__Collected data entries__:

+-------+

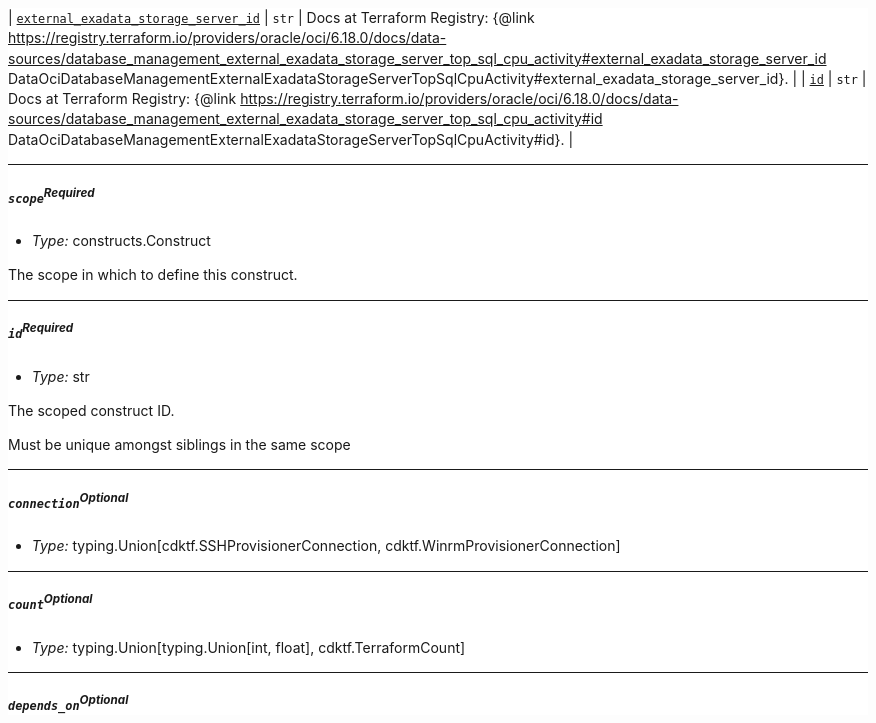| <code><a href="#rhizo-co-terraform-provider-oci.dataOciDatabaseManagementExternalExadataStorageServerTopSqlCpuActivity.DataOciDatabaseManagementExternalExadataStorageServerTopSqlCpuActivity.Initializer.parameter.externalExadataStorageServerId">external_exadata_storage_server_id</a></code> | <code>str</code> | Docs at Terraform Registry: {@link https://registry.terraform.io/providers/oracle/oci/6.18.0/docs/data-sources/database_management_external_exadata_storage_server_top_sql_cpu_activity#external_exadata_storage_server_id DataOciDatabaseManagementExternalExadataStorageServerTopSqlCpuActivity#external_exadata_storage_server_id}. |
| <code><a href="#rhizo-co-terraform-provider-oci.dataOciDatabaseManagementExternalExadataStorageServerTopSqlCpuActivity.DataOciDatabaseManagementExternalExadataStorageServerTopSqlCpuActivity.Initializer.parameter.id">id</a></code> | <code>str</code> | Docs at Terraform Registry: {@link https://registry.terraform.io/providers/oracle/oci/6.18.0/docs/data-sources/database_management_external_exadata_storage_server_top_sql_cpu_activity#id DataOciDatabaseManagementExternalExadataStorageServerTopSqlCpuActivity#id}. |

---

##### `scope`<sup>Required</sup> <a name="scope" id="rhizo-co-terraform-provider-oci.dataOciDatabaseManagementExternalExadataStorageServerTopSqlCpuActivity.DataOciDatabaseManagementExternalExadataStorageServerTopSqlCpuActivity.Initializer.parameter.scope"></a>

- *Type:* constructs.Construct

The scope in which to define this construct.

---

##### `id`<sup>Required</sup> <a name="id" id="rhizo-co-terraform-provider-oci.dataOciDatabaseManagementExternalExadataStorageServerTopSqlCpuActivity.DataOciDatabaseManagementExternalExadataStorageServerTopSqlCpuActivity.Initializer.parameter.id"></a>

- *Type:* str

The scoped construct ID.

Must be unique amongst siblings in the same scope

---

##### `connection`<sup>Optional</sup> <a name="connection" id="rhizo-co-terraform-provider-oci.dataOciDatabaseManagementExternalExadataStorageServerTopSqlCpuActivity.DataOciDatabaseManagementExternalExadataStorageServerTopSqlCpuActivity.Initializer.parameter.connection"></a>

- *Type:* typing.Union[cdktf.SSHProvisionerConnection, cdktf.WinrmProvisionerConnection]

---

##### `count`<sup>Optional</sup> <a name="count" id="rhizo-co-terraform-provider-oci.dataOciDatabaseManagementExternalExadataStorageServerTopSqlCpuActivity.DataOciDatabaseManagementExternalExadataStorageServerTopSqlCpuActivity.Initializer.parameter.count"></a>

- *Type:* typing.Union[typing.Union[int, float], cdktf.TerraformCount]

---

##### `depends_on`<sup>Optional</sup> <a name="depends_on" id="rhizo-co-terraform-provider-oci.dataOciDatabaseManagementExternalExadataStorageServerTopSqlCpuActivity.DataOciDatabaseManagementExternalExadataStorageServerTopSqlCpuActivity.Initializer.parameter.dependsOn"></a>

+-------+

__INSTRUCTIONS FOR THE TASK__:
Where a line in the records above contains the string "Type", return that line.

__RESPONSE TO THIS TASK__:
- *Type:* constructs.Construct
- *Type:* str
- *Type:* typing.Union[cdktf.SSHProvisionerConnection, cdktf.WinrmProvisionerConnection]
- *Type:* typing.Union[typing.Union[int, float], cdktf.TerraformCount]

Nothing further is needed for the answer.